I used to do a lot of day work. There are at least two dozen trunk slammers in my old neighborhood that hire extra help as needed, and certain day laborers got reputations as being very good at certain tasks. This helped the trunk slammer keep labor costs low- they could hire one tool carrier slash gofer at about $400 a week while keeping standards high. If you need a guy who was really, really good at doing telephone jacks quickly or focusing lenses or putting a DVR online, you could hire that guy for the day and get the job done as quick as possible without worrying about the quality of the work (trunk slammers used to get all their work from word-of-mouth exclusively, screw up too many jobs and you're out of business). Going rate in early-to-mid 2000s was $125 to $185 a day, depending on working conditions and travel distance, in cash.
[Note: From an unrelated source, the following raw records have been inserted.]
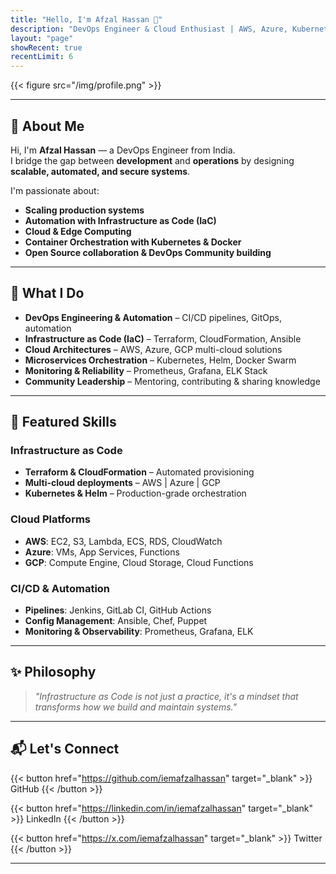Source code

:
 ```yaml
---
title: "Hello, I'm Afzal Hassan 👋"
description: "DevOps Engineer & Cloud Enthusiast | AWS, Azure, Kubernetes, Terraform"
layout: "page"
showRecent: true
recentLimit: 6
---
```



{{< figure src="/img/profile.png" >}}

---

## 🌟 About Me  

Hi, I'm **Afzal Hassan** — a DevOps Engineer from India.  
I bridge the gap between **development** and **operations** by designing **scalable, automated, and secure systems**.  

I'm passionate about:  
- **Scaling production systems**  
- **Automation with Infrastructure as Code (IaC)**  
- **Cloud & Edge Computing**  
- **Container Orchestration with Kubernetes & Docker**  
- **Open Source collaboration & DevOps Community building**  

---

## 🔧 What I Do  

- **DevOps Engineering & Automation** – CI/CD pipelines, GitOps, automation  
- **Infrastructure as Code (IaC)** – Terraform, CloudFormation, Ansible  
- **Cloud Architectures** – AWS, Azure, GCP multi-cloud solutions  
- **Microservices Orchestration** – Kubernetes, Helm, Docker Swarm  
- **Monitoring & Reliability** – Prometheus, Grafana, ELK Stack  
- **Community Leadership** – Mentoring, contributing & sharing knowledge  

---

## 🚀 Featured Skills  

### Infrastructure as Code  
- **Terraform & CloudFormation** – Automated provisioning  
- **Multi-cloud deployments** – AWS | Azure | GCP  
- **Kubernetes & Helm** – Production-grade orchestration  

### Cloud Platforms  
- **AWS**: EC2, S3, Lambda, ECS, RDS, CloudWatch  
- **Azure**: VMs, App Services, Functions  
- **GCP**: Compute Engine, Cloud Storage, Cloud Functions  

### CI/CD & Automation  
- **Pipelines**: Jenkins, GitLab CI, GitHub Actions  
- **Config Management**: Ansible, Chef, Puppet  
- **Monitoring & Observability**: Prometheus, Grafana, ELK  

---

## ✨ Philosophy  

> *"Infrastructure as Code is not just a practice, it's a mindset that transforms how we build and maintain systems."*  

---

## 📬 Let's Connect  

{{< button href="https://github.com/iemafzalhassan" target="_blank" >}}
GitHub
{{< /button >}}

{{< button href="https://linkedin.com/in/iemafzalhassan" target="_blank" >}}
LinkedIn
{{< /button >}}

{{< button href="https://x.com/iemafzalhassan" target="_blank" >}}
Twitter
{{< /button >}}

---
My specialty used to be fishing wires in old construction.
I got phone calls on more than one occasion like this, and here's what I figure (all labor costs are ten years old, I assume everything is more expensive now).
In my prime, it would take not less than a day and (probably) not more than three days to run all the wires (I haven't fished a wire in years, so no doubt it would take me longer now), if I have a gopher to help. That's up to $735 in labor costs, not including parts (spackle, screws, tape), gas, wear and tear on tools, and of course profit, and assuming the trunk slammer is going to put the DVR online himself while his gys run around playing with drills and wires and so forth. So, say... $1,200? Assuming you're really, really, reeeeeeeally slow and have no other work whatsoever, otherwise the time is probably better spent doing something more profitable, like collecting empty soda cans or checking pay phones for spare change.
Like I said, all these labor costs are based on ten year old pay scales, so say about $1,600, maybe $1,750 at a guess. And, again, that's when you've been dead for weeks and your $400 a week gopher has sharpened all the drill bits and swept out the shop and rearranged the screwdrivers by length.
$2,000 absolutely sounds like a fair price if you're giving up more profitable jobs, as Jon Dillabaugh points out above. It might even be the friends and family rate.
$675 sounds like a guy doing a side job after work, by himself, for extra cash, without enough experience to understand exactly how long this is going to take him and what he's getting himself into.